## EXERCISE AIM
Among the entries below, find the lines with "user" and copy them.

----------------------------------------

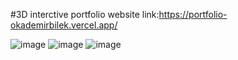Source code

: #3D interctive portfolio website 
link:https://portfolio-okademirbilek.vercel.app/

![image](https://user-images.githubusercontent.com/48480726/234532428-7858975d-0afc-41da-b558-6ed7560af03a.png)
![image](https://user-images.githubusercontent.com/48480726/234532546-81537629-136d-4c5a-8808-a4344e6f080e.png)
![image](https://user-images.githubusercontent.com/48480726/234532721-5bf4bd2c-7b4c-41f4-a5fd-ee5b4c47632b.png)

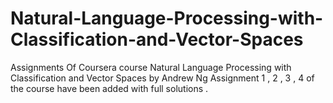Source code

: # Natural-Language-Processing-with-Classification-and-Vector-Spaces
Assignments Of Coursera course Natural Language Processing with Classification and Vector Spaces by Andrew Ng
Assignment 1 , 2 , 3 , 4 of the course have been added with full solutions . 
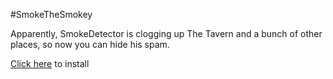 #SmokeTheSmokey

Apparently, SmokeDetector is clogging up The Tavern and a bunch of other places, so now you can hide his spam.

[Click here]() to install
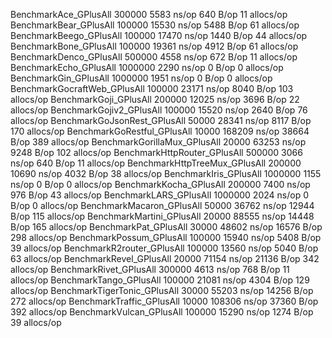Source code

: BenchmarkAce_GPlusAll                     300000              5583 ns/op             640 B/op         11 allocs/op
BenchmarkBear_GPlusAll                    100000             15530 ns/op            5488 B/op         61 allocs/op
BenchmarkBeego_GPlusAll                   100000             17470 ns/op            1440 B/op         44 allocs/op
BenchmarkBone_GPlusAll                    100000             19361 ns/op            4912 B/op         61 allocs/op
BenchmarkDenco_GPlusAll                   500000              4558 ns/op             672 B/op         11 allocs/op
BenchmarkEcho_GPlusAll                   1000000              2290 ns/op               0 B/op          0 allocs/op
BenchmarkGin_GPlusAll                    1000000              1951 ns/op               0 B/op          0 allocs/op
BenchmarkGocraftWeb_GPlusAll              100000             23171 ns/op            8040 B/op        103 allocs/op
BenchmarkGoji_GPlusAll                    200000             12025 ns/op            3696 B/op         22 allocs/op
BenchmarkGojiv2_GPlusAll                  100000             15520 ns/op            2640 B/op         76 allocs/op
BenchmarkGoJsonRest_GPlusAll               50000             28341 ns/op            8117 B/op        170 allocs/op
BenchmarkGoRestful_GPlusAll                10000            168209 ns/op           38664 B/op        389 allocs/op
BenchmarkGorillaMux_GPlusAll               20000             63253 ns/op            9248 B/op        102 allocs/op
BenchmarkHttpRouter_GPlusAll              500000              3066 ns/op             640 B/op         11 allocs/op
BenchmarkHttpTreeMux_GPlusAll             200000             10690 ns/op            4032 B/op         38 allocs/op
BenchmarkIris_GPlusAll                   1000000              1155 ns/op               0 B/op          0 allocs/op
BenchmarkKocha_GPlusAll                   200000              7400 ns/op             976 B/op         43 allocs/op
BenchmarkLARS_GPlusAll                   1000000              2024 ns/op               0 B/op          0 allocs/op
BenchmarkMacaron_GPlusAll                  50000             36762 ns/op           12944 B/op        115 allocs/op
BenchmarkMartini_GPlusAll                  20000             88555 ns/op           14448 B/op        165 allocs/op
BenchmarkPat_GPlusAll                      30000             48602 ns/op           16576 B/op        298 allocs/op
BenchmarkPossum_GPlusAll                  100000             15940 ns/op            5408 B/op         39 allocs/op
BenchmarkR2router_GPlusAll                100000             13560 ns/op            5040 B/op         63 allocs/op
BenchmarkRevel_GPlusAll                    20000             71154 ns/op           21136 B/op        342 allocs/op
BenchmarkRivet_GPlusAll                   300000              4613 ns/op             768 B/op         11 allocs/op
BenchmarkTango_GPlusAll                   100000             21081 ns/op            4304 B/op        129 allocs/op
BenchmarkTigerTonic_GPlusAll               30000             55203 ns/op           14256 B/op        272 allocs/op
BenchmarkTraffic_GPlusAll                  10000            108306 ns/op           37360 B/op        392 allocs/op
BenchmarkVulcan_GPlusAll                  100000             15290 ns/op            1274 B/op         39 allocs/op
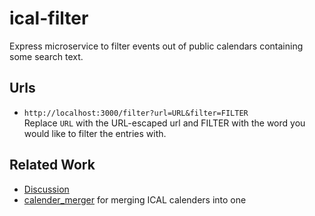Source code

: # ical-filter

Express microservice to filter events out of public calendars containing some search text.

## Urls

- `http://localhost:3000/filter?url=URL&filter=FILTER`  
  Replace `URL` with the URL-escaped url and
  FILTER with the word you would like to filter the entries with.

## Related Work

- [Discussion](https://forum.wilap.de/t/eigener-cccp-kalender/140)
- [calender_merger](https://github.com/niccokunzmann/calender_merger) for merging ICAL calenders into one
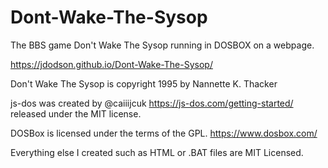 # Dont-Wake-The-Sysop
The BBS game Don't Wake The Sysop running in DOSBOX on a webpage.

https://jdodson.github.io/Dont-Wake-The-Sysop/

Don't Wake The Sysop is copyright 1995 by Nannette K. Thacker

js-dos was created by @caiiijcuk https://js-dos.com/getting-started/ released under the MIT license.

DOSBox is licensed under the terms of the GPL.  https://www.dosbox.com/

Everything else I created such as HTML or .BAT files are MIT Licensed.
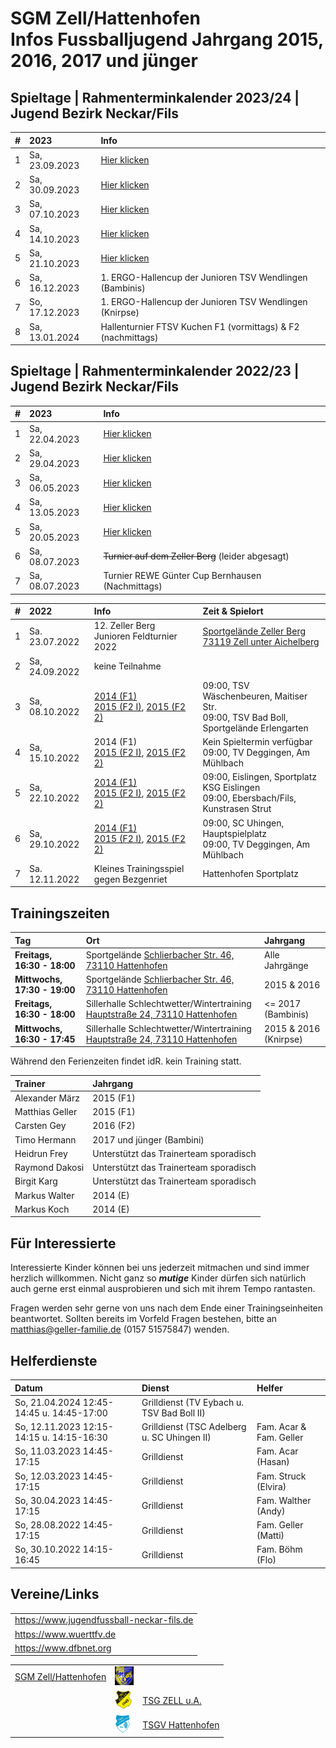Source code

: # SGM Zell/Hattenhofen<br/>Infos Fussballjugend Jahrgang 2015, 2016, 2017 und jünger

## Spieltage | Rahmenterminkalender 2023/24 | Jugend Bezirk Neckar/Fils

| #    | 2023           | Info                                                         |
| :--- | :------------- | :----------------------------------------------------------- |
| 1    | Sa, 23.09.2023 | [Hier klicken](/2023)                                        |
| 2    | Sa, 30.09.2023 | [Hier klicken](/2023)                                        |
| 3    | Sa, 07.10.2023 | [Hier klicken](/2023)                                        |
| 4    | Sa, 14.10.2023 | [Hier klicken](/2023)                                        |
| 5    | Sa, 21.10.2023 | [Hier klicken](/2023)                                        |
| 6    | Sa, 16.12.2023 | 1. ERGO-Hallencup der Junioren TSV Wendlingen (Bambinis)     |
| 7    | So, 17.12.2023 | 1. ERGO-Hallencup der Junioren TSV Wendlingen (Knirpse)      |
| 8    | Sa, 13.01.2024 | Hallenturnier FTSV Kuchen F1 (vormittags) & F2 (nachmittags) |

## Spieltage | Rahmenterminkalender 2022/23 | Jugend Bezirk Neckar/Fils

| #    | 2023           | Info                                              |
| :--- | :------------- | :------------------------------------------------ |
| 1    | Sa, 22.04.2023 | [Hier klicken](/Archiv/2023)                      |
| 2    | Sa, 29.04.2023 | [Hier klicken](/Archiv/2023)                      |
| 3    | Sa, 06.05.2023 | [Hier klicken](/Archiv/2023)                      |
| 4    | Sa, 13.05.2023 | [Hier klicken](/Archiv/2023)                      |
| 5    | Sa, 20.05.2023 | [Hier klicken](/Archiv/2023)                      |
| 6    | Sa, 08.07.2023 | ~~Turnier auf dem Zeller Berg~~ (leider abgesagt) |
| 7    | Sa, 08.07.2023 | Turnier REWE Günter Cup Bernhausen (Nachmittags)  |

| #    | 2022           | Info                                                                                                                                   | Zeit & Spielort                                                                                   |
| :--- | :------------- | :------------------------------------------------------------------------------------------------------------------------------------- | :------------------------------------------------------------------------------------------------ |
| 1    | Sa. 23.07.2022 | 12. Zeller Berg<br/>Junioren Feldturnier 2022                                                                                          | [Sportgelände Zeller Berg<br/>73119 Zell unter Aichelberg](https://goo.gl/maps/adBif8bE646YN44J6) | - [Spielplan F1](/Archiv/2022/2022.07.23-ZellerBerg-F1-Spielplan.pdf)<br/>- [Spielplan F2](/Archiv/2022/2022.07.23-ZellerBerg-F2-Spielplan.pdf)<br/>- [Turnierbestimmungen](/Archiv/2022/2022.07.23-ZellerBerg-Turnierbestimmungen.pdf) |
| 2    | Sa, 24.09.2022 | keine Teilnahme                                                                                                                        |                                                                                                   |
| 3    | Sa, 08.10.2022 | [2014 (F1)](/Archiv/2022/F1-SpT2-Gr7.pdf)<br/>[2015 (F2 I)](/Archiv/2022/F2-SpT2-Gr6.pdf), [2015 (F2 2)](/Archiv/2022/F2-SpT2-Gr7.pdf) | 09:00, TSV Wäschenbeuren, Maitiser Str.<br/>09:00, TSV Bad Boll, Sportgelände Erlengarten         |
| 4    | Sa, 15.10.2022 | 2014 (F1)<br/>[2015 (F2 I)](/Archiv/2022/F2-SpT3-Gr3.pdf), [2015 (F2 2)](/Archiv/2022/F2-SpT3-Gr4.pdf)                                 | Kein Spieltermin verfügbar<br/>09:00, TV Deggingen, Am Mühlbach                                   |
| 5    | Sa, 22.10.2022 | [2014 (F1)](/Archiv/2022/F1-SpT4-Gr3.pdf)<br/>[2015 (F2 I)](/Archiv/2022/F2-SpT4-Gr1.pdf), [2015 (F2 2)](/Archiv/2022/F2-SpT4-Gr2.pdf) | 09:00, Eislingen, Sportplatz KSG Eislingen<br/>09:00, Ebersbach/Fils, Kunstrasen Strut            |
| 6    | Sa, 29.10.2022 | [2014 (F1)](/Archiv/2022/F1-SpT5-Gr3.pdf)<br/>[2015 (F2 I)](/Archiv/2022/F2-SpT5-Gr3.pdf), [2015 (F2 2)](/Archiv/2022/F2-SpT5-Gr4.pdf) | 09:00, SC Uhingen, Hauptspielplatz<br/>09:00, TV Deggingen, Am Mühlbach                           |
| 7    | Sa. 12.11.2022 | Kleines Trainingsspiel gegen Bezgenriet                                                                                                | Hattenhofen Sportplatz                                                                            | 3 Spielstationen + Spiele                                                                                                                                                                                                               |

## Trainingszeiten

| Tag                          | Ort                                                                                                                                                                       | Jahrgang              |
| :--------------------------- | :------------------------------------------------------------------------------------------------------------------------------------------------------------------------ | :-------------------- |
| **Freitags, 16:30 - 18:00**  | Sportgelände <a href="https://goo.gl/maps/FJQeoiVucuZiPWvFA" target="_blank" rel="noopener noreferrer">Schlierbacher Str. 46, 73110 Hattenhofen</a>                       | Alle Jahrgänge        |
| **Mittwochs, 17:30 - 19:00** | Sportgelände <a href="https://goo.gl/maps/FJQeoiVucuZiPWvFA" target="_blank" rel="noopener noreferrer">Schlierbacher Str. 46, 73110 Hattenhofen</a>                       | 2015 & 2016           |
| **Freitags, 16:30 - 18:00**  | Sillerhalle Schlechtwetter/Wintertraining <a href="https://goo.gl/maps/6ABxqEwNToafWStF8" target="_blank" rel="noopener noreferrer">Hauptstraße 24, 73110 Hattenhofen</a> | <= 2017 (Bambinis)    |
| **Mittwochs, 16:30 - 17:45** | Sillerhalle Schlechtwetter/Wintertraining <a href="https://goo.gl/maps/6ABxqEwNToafWStF8" target="_blank" rel="noopener noreferrer">Hauptstraße 24, 73110 Hattenhofen</a> | 2015 & 2016 (Knirpse) |

Während den Ferienzeiten findet idR. kein Training statt.

| Trainer         | Jahrgang                               |
| :-------------- | :------------------------------------- |
| Alexander März  | 2015 (F1)                              |
| Matthias Geller | 2015 (F1)                              |
| Carsten Gey     | 2016 (F2)                              |
| Timo Hermann    | 2017 und jünger (Bambini)              |
| Heidrun Frey    | Unterstützt das Trainerteam sporadisch |
| Raymond Dakosi  | Unterstützt das Trainerteam sporadisch |
| Birgit Karg     | Unterstützt das Trainerteam sporadisch |
| Markus Walter   | 2014 (E)                               |
| Markus Koch     | 2014 (E)                               |

## Für Interessierte

Interessierte Kinder können bei uns jederzeit mitmachen und sind immer herzlich willkommen.
Nicht ganz so ***mutige*** Kinder dürfen sich natürlich auch gerne erst einmal ausprobieren und sich mit ihrem Tempo rantasten.

Fragen werden sehr gerne von uns nach dem Ende einer Trainingseinheiten beantwortet.
Sollten bereits im Vorfeld Fragen bestehen, bitte an matthias@geller-familie.de (0157 51575847) wenden.

## Helferdienste

| Datum                                     | Dienst                                      | Helfer                  |
| :---------------------------------------- | :------------------------------------------ | :---------------------- |
| So, 21.04.2024 12:45-14:45 u. 14:45-17:00 | Grilldienst (TV Eybach u. TSV Bad Boll II)  |                         |
| So, 12.11.2023 12:15-14:15 u. 14:15-16:30 | Grilldienst (TSC Adelberg u. SC Uhingen II) | Fam. Acar & Fam. Geller |
| So, 11.03.2023 14:45-17:15                | Grilldienst                                 | Fam. Acar (Hasan)       |
| So, 12.03.2023 14:45-17:15                | Grilldienst                                 | Fam. Struck (Elvira)    |
| So, 30.04.2023 14:45-17:15                | Grilldienst                                 | Fam. Walther (Andy)     |
| So, 28.08.2022 14:45-17:15                | Grilldienst                                 | Fam. Geller (Matti)     |
| So, 30.10.2022 14:15-16:45                | Grilldienst                                 | Fam. Böhm (Flo)         |

## Vereine/Links

|                                           |
| :---------------------------------------- |
| https://www.jugendfussball-neckar-fils.de |
| https://www.wuerttfv.de                   |
| https://www.dfbnet.org                    |

|                                                          |                                                              |                                                  |
| -------------------------------------------------------: | :----------------------------------------------------------- | :----------------------------------------------- |
| [SGM Zell/Hattenhofen](https://sgm-zell-hattenhofen.de/) | <img src="cropped-SGM-Zell_Hattenhofen-2.jpg" height="30" /> |                                                  |
|                                                          | <img src="logo_zua.png" height="30" />                       | [TSG ZELL u.A.](https://www.tsg-zell.de/)        |
|                                                          | <img src="logo-hat.gif" height="30" />                       | [TSGV Hattenhofen](https://tsgv-hattenhofen.de/) |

----------------------------------------

## TASK ANSWER
![image](https://user-images.githubusercontent.com/48480726/234532428-7858975d-0afc-41da-b558-6ed7560af03a.png)
![image](https://user-images.githubusercontent.com/48480726/234532546-81537629-136d-4c5a-8808-a4344e6f080e.png)
![image](https://user-images.githubusercontent.com/48480726/234532721-5bf4bd2c-7b4c-41f4-a5fd-ee5b4c47632b.png)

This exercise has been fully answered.